三国之种地为王 古道西风烈 3990 2024-11-15 07:53

  李亚作为专业人士,看待问题当然又不一样了。

  “老弟你看,”李亚指着自己画的改进型示意图。

  “这里的竹筒使用六片木板箍出来,这样管子更粗,然后使用两头牛对边来拉,这样受力平衡,就不容易把立柱拉倒了。而这个弯曲的木板,可以使用刨床做出一模一样的出来。”本来陈前还担心叶轮的制作,那个做一个需要两天时间,可是李亚几笔画出示意。

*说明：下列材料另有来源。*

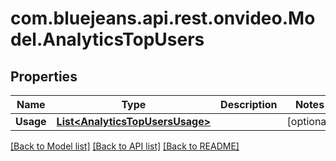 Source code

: # com.bluejeans.api.rest.onvideo.Model.AnalyticsTopUsers
## Properties

Name | Type | Description | Notes
------------ | ------------- | ------------- | -------------
**Usage** | [**List&lt;AnalyticsTopUsersUsage&gt;**](AnalyticsTopUsersUsage.md) |  | [optional] 

[[Back to Model list]](../README.md#documentation-for-models) [[Back to API list]](../README.md#documentation-for-api-endpoints) [[Back to README]](../README.md)


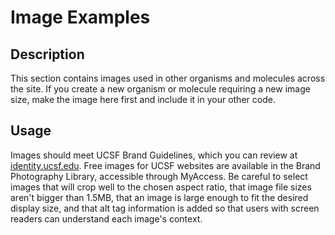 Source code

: # Image Examples

## Description
This section contains images used in other organisms and molecules across the site. If you create a new organism or molecule requiring a new image size, make the image here first and include it in your other code.

## Usage
Images should meet UCSF Brand Guidelines, which you can review at <a href="https://identity.ucsf.edu" target="_blank">identity.ucsf.edu</a>. Free images for UCSF websites are available in the Brand Photography Library, accessible through MyAccess. Be careful to select images that will crop well to the chosen aspect ratio, that image file sizes aren't bigger than 1.5MB, that an image is large enough to fit the desired display size, and that alt tag information is added so that users with screen readers can understand each image's context.
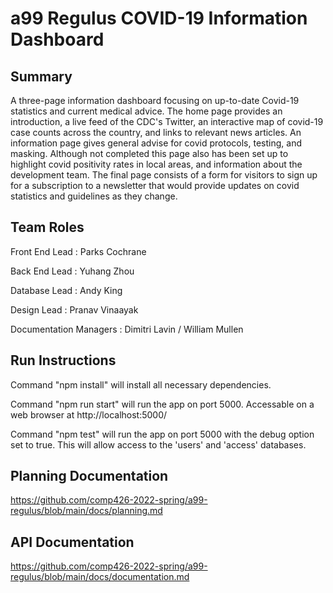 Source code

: # a99 Regulus COVID-19 Information Dashboard


## Summary 

A three-page information dashboard focusing on up-to-date Covid-19 statistics and current medical advice. The home page provides an introduction, a live feed of the CDC's Twitter, an interactive map of covid-19 case counts across the country, and links to relevant news articles. An information page gives general advise for covid protocols, testing, and masking. Although not completed this page also has been set up to highlight covid positivity rates in local areas, and information about the development team. The final page consists of a form for visitors to sign up for a subscription to a newsletter that would provide updates on covid statistics and guidelines as they change.

## Team Roles

Front End Lead : Parks Cochrane

Back End Lead : Yuhang Zhou

Database Lead : Andy King

Design Lead : Pranav Vinaayak

Documentation Managers : Dimitri Lavin / William Mullen

## Run Instructions

Command "npm install" will install all necessary dependencies.

Command "npm run start" will run the app on port 5000. Accessable on a web browser at http://localhost:5000/

Command "npm test" will run the app on port 5000 with the debug option set to true. This will allow access to the 'users' and 'access' databases.

## Planning Documentation

https://github.com/comp426-2022-spring/a99-regulus/blob/main/docs/planning.md

## API Documentation

https://github.com/comp426-2022-spring/a99-regulus/blob/main/docs/documentation.md

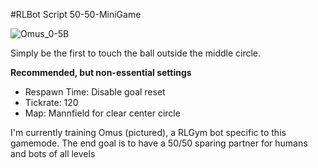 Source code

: #RLBot Script 50-50-MiniGame

![Omus_0-5B](https://user-images.githubusercontent.com/46916734/157023753-4261787c-cff4-46e5-bd62-1707213e848a.gif)

Simply be the first to touch the ball outside the middle circle.

**Recommended, but non-essential settings**
- Respawn Time: Disable goal reset
- Tickrate: 120
- Map: Mannfield for clear center circle

I'm currently training Omus (pictured), a RLGym bot specific to this gamemode. The end goal is to have a 50/50 sparing partner for humans and bots of all levels
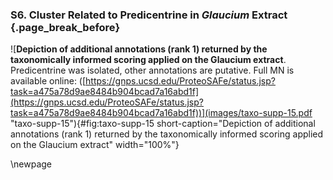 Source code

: ### S6. Cluster Related to Predicentrine in *Glaucium* Extract {.page_break_before}

![**Depiction of additional annotations (rank 1) returned by the taxonomically informed scoring applied on the Glaucium extract**. Predicentrine was isolated, other annotations are putative. Full MN is available online: ([https://gnps.ucsd.edu/ProteoSAFe/status.jsp?task=a475a78d9ae8484b904bcad7a16abd1f](https://gnps.ucsd.edu/ProteoSAFe/status.jsp?task=a475a78d9ae8484b904bcad7a16abd1f))](images/taxo-supp-15.pdf "taxo-supp-15"){#fig:taxo-supp-15 short-caption="Depiction of additional annotations (rank 1) returned by the taxonomically informed scoring applied on the Glaucium extract" width="100%"}

\newpage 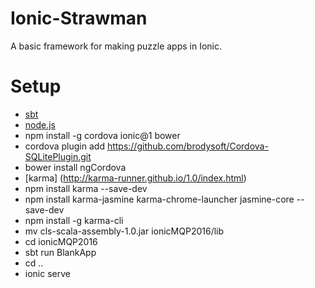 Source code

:# Ionic-Strawman
A basic framework for making puzzle apps in Ionic.

# Setup
* [sbt](http://www.scala-sbt.org)
* [node.js](http://nodejs.org)
* npm install -g cordova ionic@1 bower
* cordova plugin add https://github.com/brodysoft/Cordova-SQLitePlugin.git
* bower install ngCordova
* [karma] (http://karma-runner.github.io/1.0/index.html)
* npm install karma --save-dev
* npm install karma-jasmine karma-chrome-launcher jasmine-core --save-dev
* npm install -g karma-cli
* mv cls-scala-assembly-1.0.jar ionicMQP2016/lib
* cd ionicMQP2016 
* sbt run BlankApp
* cd ..
* ionic serve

  “这个只要用车床做出中心柱,然后凿斜眼,把刨好的叶片砸进去就可以了!一天做十几个不在话下。”

  这个东西比较复杂,陈前提出八百钱一个,李亚忙摆手。

  “四百钱足够,上次那扎车,我是没考虑整这些家伙,本来说三架的,你一下子定一百架。不瞒你说,成本一百钱都不到。”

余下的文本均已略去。